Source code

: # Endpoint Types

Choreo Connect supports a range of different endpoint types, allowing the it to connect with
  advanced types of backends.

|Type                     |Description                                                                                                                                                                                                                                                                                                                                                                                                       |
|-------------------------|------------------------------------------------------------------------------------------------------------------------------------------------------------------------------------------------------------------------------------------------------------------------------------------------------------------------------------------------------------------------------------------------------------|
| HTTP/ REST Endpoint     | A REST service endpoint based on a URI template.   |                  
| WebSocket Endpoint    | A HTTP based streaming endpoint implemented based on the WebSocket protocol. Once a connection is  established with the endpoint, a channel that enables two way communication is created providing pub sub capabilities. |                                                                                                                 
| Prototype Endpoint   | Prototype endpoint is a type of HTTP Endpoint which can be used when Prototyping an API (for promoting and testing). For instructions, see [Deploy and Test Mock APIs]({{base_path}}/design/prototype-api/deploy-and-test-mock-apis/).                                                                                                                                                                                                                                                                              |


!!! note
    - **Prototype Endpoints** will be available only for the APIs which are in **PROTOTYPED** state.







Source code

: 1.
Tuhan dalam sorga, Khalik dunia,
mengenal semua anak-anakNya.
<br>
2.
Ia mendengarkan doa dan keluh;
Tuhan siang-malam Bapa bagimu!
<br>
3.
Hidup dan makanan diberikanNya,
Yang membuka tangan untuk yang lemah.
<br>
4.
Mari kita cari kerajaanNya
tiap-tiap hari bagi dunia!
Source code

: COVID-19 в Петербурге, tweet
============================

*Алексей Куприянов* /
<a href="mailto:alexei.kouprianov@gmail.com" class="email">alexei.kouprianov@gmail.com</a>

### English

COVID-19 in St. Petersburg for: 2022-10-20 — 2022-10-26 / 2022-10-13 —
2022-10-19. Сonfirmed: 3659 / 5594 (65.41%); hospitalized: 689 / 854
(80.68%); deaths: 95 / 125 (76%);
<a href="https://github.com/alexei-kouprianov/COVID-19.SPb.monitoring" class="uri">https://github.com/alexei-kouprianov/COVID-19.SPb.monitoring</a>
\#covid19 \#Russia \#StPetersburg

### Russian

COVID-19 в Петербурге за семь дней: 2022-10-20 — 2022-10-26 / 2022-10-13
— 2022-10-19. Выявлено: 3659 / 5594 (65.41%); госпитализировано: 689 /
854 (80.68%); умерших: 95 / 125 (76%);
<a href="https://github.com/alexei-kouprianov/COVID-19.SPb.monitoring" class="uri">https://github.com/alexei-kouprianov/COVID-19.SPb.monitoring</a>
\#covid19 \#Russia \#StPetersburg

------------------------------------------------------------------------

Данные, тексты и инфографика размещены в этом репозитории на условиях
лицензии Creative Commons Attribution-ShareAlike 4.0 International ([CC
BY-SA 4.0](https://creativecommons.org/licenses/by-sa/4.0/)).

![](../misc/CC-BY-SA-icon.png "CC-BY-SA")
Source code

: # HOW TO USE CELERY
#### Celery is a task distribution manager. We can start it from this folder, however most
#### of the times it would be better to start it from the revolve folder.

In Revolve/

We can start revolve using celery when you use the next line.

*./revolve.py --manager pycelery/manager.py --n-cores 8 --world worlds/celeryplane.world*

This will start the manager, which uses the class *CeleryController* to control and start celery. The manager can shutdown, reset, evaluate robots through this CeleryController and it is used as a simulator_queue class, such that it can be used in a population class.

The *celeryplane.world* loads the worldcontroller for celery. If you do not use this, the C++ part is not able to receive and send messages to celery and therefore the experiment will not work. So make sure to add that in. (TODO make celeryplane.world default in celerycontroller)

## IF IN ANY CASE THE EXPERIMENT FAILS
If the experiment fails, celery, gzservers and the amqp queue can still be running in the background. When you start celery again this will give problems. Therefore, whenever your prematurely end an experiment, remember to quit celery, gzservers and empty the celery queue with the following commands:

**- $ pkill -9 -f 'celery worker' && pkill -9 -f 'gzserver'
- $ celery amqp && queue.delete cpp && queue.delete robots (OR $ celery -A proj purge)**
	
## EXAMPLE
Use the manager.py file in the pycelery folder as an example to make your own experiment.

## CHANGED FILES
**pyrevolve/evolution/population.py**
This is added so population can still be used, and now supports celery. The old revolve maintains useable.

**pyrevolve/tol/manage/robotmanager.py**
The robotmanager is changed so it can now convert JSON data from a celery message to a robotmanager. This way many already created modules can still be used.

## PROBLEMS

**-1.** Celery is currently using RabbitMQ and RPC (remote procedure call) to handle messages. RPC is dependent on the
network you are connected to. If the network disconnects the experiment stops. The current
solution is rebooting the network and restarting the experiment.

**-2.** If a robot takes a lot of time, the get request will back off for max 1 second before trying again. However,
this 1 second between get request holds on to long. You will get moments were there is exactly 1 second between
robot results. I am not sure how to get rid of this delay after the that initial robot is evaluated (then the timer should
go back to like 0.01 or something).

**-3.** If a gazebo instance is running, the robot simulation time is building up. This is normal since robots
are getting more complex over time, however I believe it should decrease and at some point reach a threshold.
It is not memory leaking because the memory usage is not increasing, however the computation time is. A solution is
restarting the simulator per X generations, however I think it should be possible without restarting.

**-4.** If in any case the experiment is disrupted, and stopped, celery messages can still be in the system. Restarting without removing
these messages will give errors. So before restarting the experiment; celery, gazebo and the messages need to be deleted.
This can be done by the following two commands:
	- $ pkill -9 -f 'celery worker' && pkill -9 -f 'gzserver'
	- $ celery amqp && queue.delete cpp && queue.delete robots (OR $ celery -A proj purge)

** Exercise aim **
In the listing above, find the line containing "#### of the" and the line containing "This will start", then repeat those two lines and everything between them exactly.

** Solved exercise **
#### of the times it would be better to start it from the revolve folder.

In Revolve/

We can start revolve using celery when you use the next line.

*./revolve.py --manager pycelery/manager.py --n-cores 8 --world worlds/celeryplane.world*

This will start the manager, which uses the class *CeleryController* to control and start celery. The manager can shutdown, reset, evaluate robots through this CeleryController and it is used as a simulator_queue class, such that it can be used in a population class.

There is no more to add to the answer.